INPUT DATA:

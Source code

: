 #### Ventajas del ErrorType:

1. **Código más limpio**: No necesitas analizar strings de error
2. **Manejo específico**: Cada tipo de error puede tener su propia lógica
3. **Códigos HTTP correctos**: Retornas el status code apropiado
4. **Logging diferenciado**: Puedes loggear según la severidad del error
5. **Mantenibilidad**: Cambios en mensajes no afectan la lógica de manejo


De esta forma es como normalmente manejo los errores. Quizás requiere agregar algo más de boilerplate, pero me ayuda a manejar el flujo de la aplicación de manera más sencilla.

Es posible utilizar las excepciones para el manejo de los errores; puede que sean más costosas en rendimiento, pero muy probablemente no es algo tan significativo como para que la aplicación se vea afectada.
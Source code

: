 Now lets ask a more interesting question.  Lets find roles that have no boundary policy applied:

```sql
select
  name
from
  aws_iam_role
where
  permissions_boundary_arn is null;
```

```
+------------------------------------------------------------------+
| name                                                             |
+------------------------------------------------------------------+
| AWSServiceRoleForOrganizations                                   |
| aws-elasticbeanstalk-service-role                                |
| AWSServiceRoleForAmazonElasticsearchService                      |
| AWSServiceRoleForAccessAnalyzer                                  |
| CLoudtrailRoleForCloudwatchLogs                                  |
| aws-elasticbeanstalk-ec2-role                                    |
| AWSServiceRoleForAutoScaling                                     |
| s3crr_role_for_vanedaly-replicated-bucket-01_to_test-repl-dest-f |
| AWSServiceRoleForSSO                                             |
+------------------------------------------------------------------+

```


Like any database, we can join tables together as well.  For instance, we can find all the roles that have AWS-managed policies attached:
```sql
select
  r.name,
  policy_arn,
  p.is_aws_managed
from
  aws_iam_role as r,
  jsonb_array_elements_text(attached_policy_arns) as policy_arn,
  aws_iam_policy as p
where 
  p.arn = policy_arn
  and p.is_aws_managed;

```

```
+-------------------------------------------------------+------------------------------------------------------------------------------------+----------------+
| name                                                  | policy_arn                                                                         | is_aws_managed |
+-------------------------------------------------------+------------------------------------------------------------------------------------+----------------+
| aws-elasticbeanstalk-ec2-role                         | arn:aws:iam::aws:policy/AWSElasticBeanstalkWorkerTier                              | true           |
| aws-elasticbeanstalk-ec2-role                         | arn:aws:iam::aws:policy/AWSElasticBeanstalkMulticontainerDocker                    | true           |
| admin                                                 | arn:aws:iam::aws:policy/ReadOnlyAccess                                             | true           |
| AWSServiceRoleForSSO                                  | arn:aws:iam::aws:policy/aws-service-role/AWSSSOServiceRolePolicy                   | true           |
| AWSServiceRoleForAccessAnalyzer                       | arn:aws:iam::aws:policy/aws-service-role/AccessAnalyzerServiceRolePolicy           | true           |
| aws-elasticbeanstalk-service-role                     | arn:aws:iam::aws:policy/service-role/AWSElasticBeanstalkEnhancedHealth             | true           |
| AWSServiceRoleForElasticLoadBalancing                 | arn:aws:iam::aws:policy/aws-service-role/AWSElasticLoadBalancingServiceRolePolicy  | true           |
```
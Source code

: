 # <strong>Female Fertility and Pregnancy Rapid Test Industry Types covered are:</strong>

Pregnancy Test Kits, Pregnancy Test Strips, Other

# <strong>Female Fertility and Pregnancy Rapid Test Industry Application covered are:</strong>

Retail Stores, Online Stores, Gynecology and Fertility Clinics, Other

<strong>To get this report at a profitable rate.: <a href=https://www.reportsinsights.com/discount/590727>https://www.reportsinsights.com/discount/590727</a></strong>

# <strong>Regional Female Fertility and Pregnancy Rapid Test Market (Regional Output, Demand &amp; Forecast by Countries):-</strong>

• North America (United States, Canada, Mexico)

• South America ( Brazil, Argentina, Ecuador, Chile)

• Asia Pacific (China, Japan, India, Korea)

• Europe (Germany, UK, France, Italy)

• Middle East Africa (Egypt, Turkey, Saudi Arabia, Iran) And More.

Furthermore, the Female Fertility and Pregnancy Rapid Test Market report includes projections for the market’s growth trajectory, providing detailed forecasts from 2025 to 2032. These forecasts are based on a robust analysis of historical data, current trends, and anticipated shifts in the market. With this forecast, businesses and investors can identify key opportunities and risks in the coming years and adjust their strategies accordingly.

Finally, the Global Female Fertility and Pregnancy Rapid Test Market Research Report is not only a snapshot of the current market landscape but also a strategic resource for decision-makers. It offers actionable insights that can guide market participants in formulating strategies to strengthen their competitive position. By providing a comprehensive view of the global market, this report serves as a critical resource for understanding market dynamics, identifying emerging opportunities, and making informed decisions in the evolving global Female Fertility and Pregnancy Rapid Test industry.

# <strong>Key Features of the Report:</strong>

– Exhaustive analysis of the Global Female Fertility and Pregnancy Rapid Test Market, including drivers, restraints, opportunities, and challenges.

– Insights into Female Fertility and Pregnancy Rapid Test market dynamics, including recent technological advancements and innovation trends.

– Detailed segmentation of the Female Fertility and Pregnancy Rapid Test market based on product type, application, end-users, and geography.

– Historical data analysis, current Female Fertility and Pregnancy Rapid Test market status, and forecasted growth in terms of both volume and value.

EXERCISE BRIEF:
Repeat every entry exactly, leaving nothing out.

ANSWER FOR THE TASK:
Source code

: #### Ventajas del ErrorType:

1. **Código más limpio**: No necesitas analizar strings de error
2. **Manejo específico**: Cada tipo de error puede tener su propia lógica
3. **Códigos HTTP correctos**: Retornas el status code apropiado
4. **Logging diferenciado**: Puedes loggear según la severidad del error
5. **Mantenibilidad**: Cambios en mensajes no afectan la lógica de manejo


De esta forma es como normalmente manejo los errores. Quizás requiere agregar algo más de boilerplate, pero me ayuda a manejar el flujo de la aplicación de manera más sencilla.

Es posible utilizar las excepciones para el manejo de los errores; puede que sean más costosas en rendimiento, pero muy probablemente no es algo tan significativo como para que la aplicación se vea afectada.
Source code

: Now lets ask a more interesting question.  Lets find roles that have no boundary policy applied:

```sql
select
  name
from
  aws_iam_role
where
  permissions_boundary_arn is null;
```

```
+------------------------------------------------------------------+
| name                                                             |
+------------------------------------------------------------------+
| AWSServiceRoleForOrganizations                                   |
| aws-elasticbeanstalk-service-role                                |
| AWSServiceRoleForAmazonElasticsearchService                      |
| AWSServiceRoleForAccessAnalyzer                                  |
| CLoudtrailRoleForCloudwatchLogs                                  |
| aws-elasticbeanstalk-ec2-role                                    |
| AWSServiceRoleForAutoScaling                                     |
| s3crr_role_for_vanedaly-replicated-bucket-01_to_test-repl-dest-f |
| AWSServiceRoleForSSO                                             |
+------------------------------------------------------------------+

```


Like any database, we can join tables together as well.  For instance, we can find all the roles that have AWS-managed policies attached:
```sql
select
  r.name,
  policy_arn,
  p.is_aws_managed
from
  aws_iam_role as r,
  jsonb_array_elements_text(attached_policy_arns) as policy_arn,
  aws_iam_policy as p
where 
  p.arn = policy_arn
  and p.is_aws_managed;

```

```
+-------------------------------------------------------+------------------------------------------------------------------------------------+----------------+
| name                                                  | policy_arn                                                                         | is_aws_managed |
+-------------------------------------------------------+------------------------------------------------------------------------------------+----------------+
| aws-elasticbeanstalk-ec2-role                         | arn:aws:iam::aws:policy/AWSElasticBeanstalkWorkerTier                              | true           |
| aws-elasticbeanstalk-ec2-role                         | arn:aws:iam::aws:policy/AWSElasticBeanstalkMulticontainerDocker                    | true           |
| admin                                                 | arn:aws:iam::aws:policy/ReadOnlyAccess                                             | true           |
| AWSServiceRoleForSSO                                  | arn:aws:iam::aws:policy/aws-service-role/AWSSSOServiceRolePolicy                   | true           |
| AWSServiceRoleForAccessAnalyzer                       | arn:aws:iam::aws:policy/aws-service-role/AccessAnalyzerServiceRolePolicy           | true           |
| aws-elasticbeanstalk-service-role                     | arn:aws:iam::aws:policy/service-role/AWSElasticBeanstalkEnhancedHealth             | true           |
| AWSServiceRoleForElasticLoadBalancing                 | arn:aws:iam::aws:policy/aws-service-role/AWSElasticLoadBalancingServiceRolePolicy  | true           |
```
Source code

: # <strong>Female Fertility and Pregnancy Rapid Test Industry Types covered are:</strong>

Pregnancy Test Kits, Pregnancy Test Strips, Other

# <strong>Female Fertility and Pregnancy Rapid Test Industry Application covered are:</strong>

Retail Stores, Online Stores, Gynecology and Fertility Clinics, Other

<strong>To get this report at a profitable rate.: <a href=https://www.reportsinsights.com/discount/590727>https://www.reportsinsights.com/discount/590727</a></strong>

# <strong>Regional Female Fertility and Pregnancy Rapid Test Market (Regional Output, Demand &amp; Forecast by Countries):-</strong>

• North America (United States, Canada, Mexico)

• South America ( Brazil, Argentina, Ecuador, Chile)

• Asia Pacific (China, Japan, India, Korea)

• Europe (Germany, UK, France, Italy)

• Middle East Africa (Egypt, Turkey, Saudi Arabia, Iran) And More.

Furthermore, the Female Fertility and Pregnancy Rapid Test Market report includes projections for the market’s growth trajectory, providing detailed forecasts from 2025 to 2032. These forecasts are based on a robust analysis of historical data, current trends, and anticipated shifts in the market. With this forecast, businesses and investors can identify key opportunities and risks in the coming years and adjust their strategies accordingly.

Finally, the Global Female Fertility and Pregnancy Rapid Test Market Research Report is not only a snapshot of the current market landscape but also a strategic resource for decision-makers. It offers actionable insights that can guide market participants in formulating strategies to strengthen their competitive position. By providing a comprehensive view of the global market, this report serves as a critical resource for understanding market dynamics, identifying emerging opportunities, and making informed decisions in the evolving global Female Fertility and Pregnancy Rapid Test industry.

# <strong>Key Features of the Report:</strong>

– Exhaustive analysis of the Global Female Fertility and Pregnancy Rapid Test Market, including drivers, restraints, opportunities, and challenges.

– Insights into Female Fertility and Pregnancy Rapid Test market dynamics, including recent technological advancements and innovation trends.

– Detailed segmentation of the Female Fertility and Pregnancy Rapid Test market based on product type, application, end-users, and geography.

– Historical data analysis, current Female Fertility and Pregnancy Rapid Test market status, and forecasted growth in terms of both volume and value.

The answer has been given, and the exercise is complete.